Гомер — неважно, один конкретный человек, или общий псевдоним нескольких сказителей — творил в тот момент, когда на побережье Азии обосновались потомки арийских племен, пришедших из Греции. Судя по историческим свидетельствам, он родился между 1102 и 947 гг. Эолийцы пришли в Трою в 1162 г., ионийцы в 1130 г. Примерно на тот же период приходится творчество Гесиода, родившегося в 944 г. в Беотии, стране, которая из всех южных окраин Греции дольше сохраняла прагматический дух, обусловленный арийским влиянием.

В период, когда особенно сильно ощущалось это влияние, было создано множество произведений, и еще большее количество утеряно бесследно. Мы хорошо знаем «Илиаду» и «Одиссею», но не знаем трагедию «Эфиопки» Арктиния, «Маленькую Илиаду» Леския, «Кипрские стихи», «Возвращение победителей Трои», «Фивиаду», «Эпигонов», «Аримаспов» 20) и многих других. Такой была литература самой Древней Греции: дидактической и повествовательной, позитивной и рациональной, пока она оставалась арийской. Позже мощный приток меланийской крови направил ее в русло лиризма, навсегда отвратив от прежней достойной дороги.

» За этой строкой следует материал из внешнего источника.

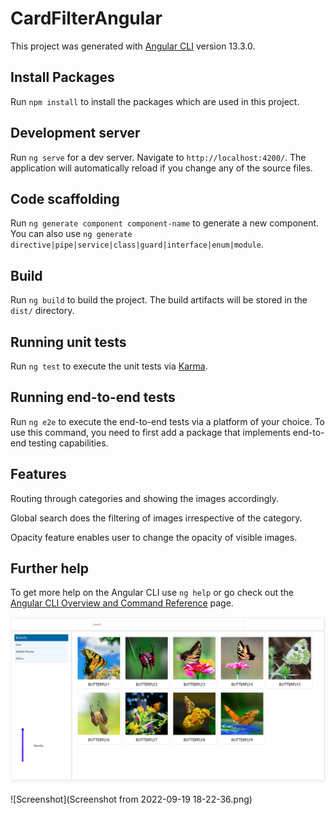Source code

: # CardFilterAngular

This project was generated with [Angular CLI](https://github.com/angular/angular-cli) version 13.3.0.

## Install Packages

Run `npm install` to install the packages which are used in this project.

## Development server

Run `ng serve` for a dev server. Navigate to `http://localhost:4200/`. The application will automatically reload if you change any of the source files.

## Code scaffolding

Run `ng generate component component-name` to generate a new component. You can also use `ng generate directive|pipe|service|class|guard|interface|enum|module`.

## Build

Run `ng build` to build the project. The build artifacts will be stored in the `dist/` directory.

## Running unit tests

Run `ng test` to execute the unit tests via [Karma](https://karma-runner.github.io).

## Running end-to-end tests

Run `ng e2e` to execute the end-to-end tests via a platform of your choice. To use this command, you need to first add a package that implements end-to-end testing capabilities.

## Features

Routing through categories and showing the images accordingly.

Global search does the filtering of images irrespective of the category.

Opacity feature enables user to change the opacity of visible images.

## Further help

To get more help on the Angular CLI use `ng help` or go check out the [Angular CLI Overview and Command Reference](https://angular.io/cli) page.

<img src='Screenshot from 2022-09-19 18-22-24.png'/>

![Screenshot](Screenshot from 2022-09-19 18-22-36.png)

Нет смысла дальше говорить на эту тему. Достаточно признать превосходство эллинского вдохновения над всем, что было сделано впоследствии. Гомеровских высот никому не удалось достигнуть. Все, что творилось позже, является прекрасным, но не возвышенным. Конечно, и поздние творения остаются непревзойденными, т. к. больше не было в истории такого сочетания рас, подобного тому, что стало их причиной.

Примечания

1) Во всех древних источниках, касающихся Эллады, упоминаются загадочные местные племена. Гесиод считает автохтонным самое первое население Аркадии: он называет этих жителей пеласгами. Эрехтей, Кекропс - имена вождей автохтонных племен. Автохтоннымис читаются пеласги, лелегийцы, куреты, кауконы, аоны, теммикийцы, гианты, фракийские беотийцы, телебы, эфиры, флагийцы и др. После появления арийцев-эллинов многие местные народности быстро исчезли. Гекатей, Геродот и Фукидид полагают, что существовала доэллинская эпоха, когда от мыса Мале до Олимпа жители говорили на разных языках. После 776 г. до н. э. во всей Элладе уже не было поселений без арийцев-эллинов. Что касается этнической природы аборигенов, см. следующую книгу, где речь идет о самых древних жителях Европы.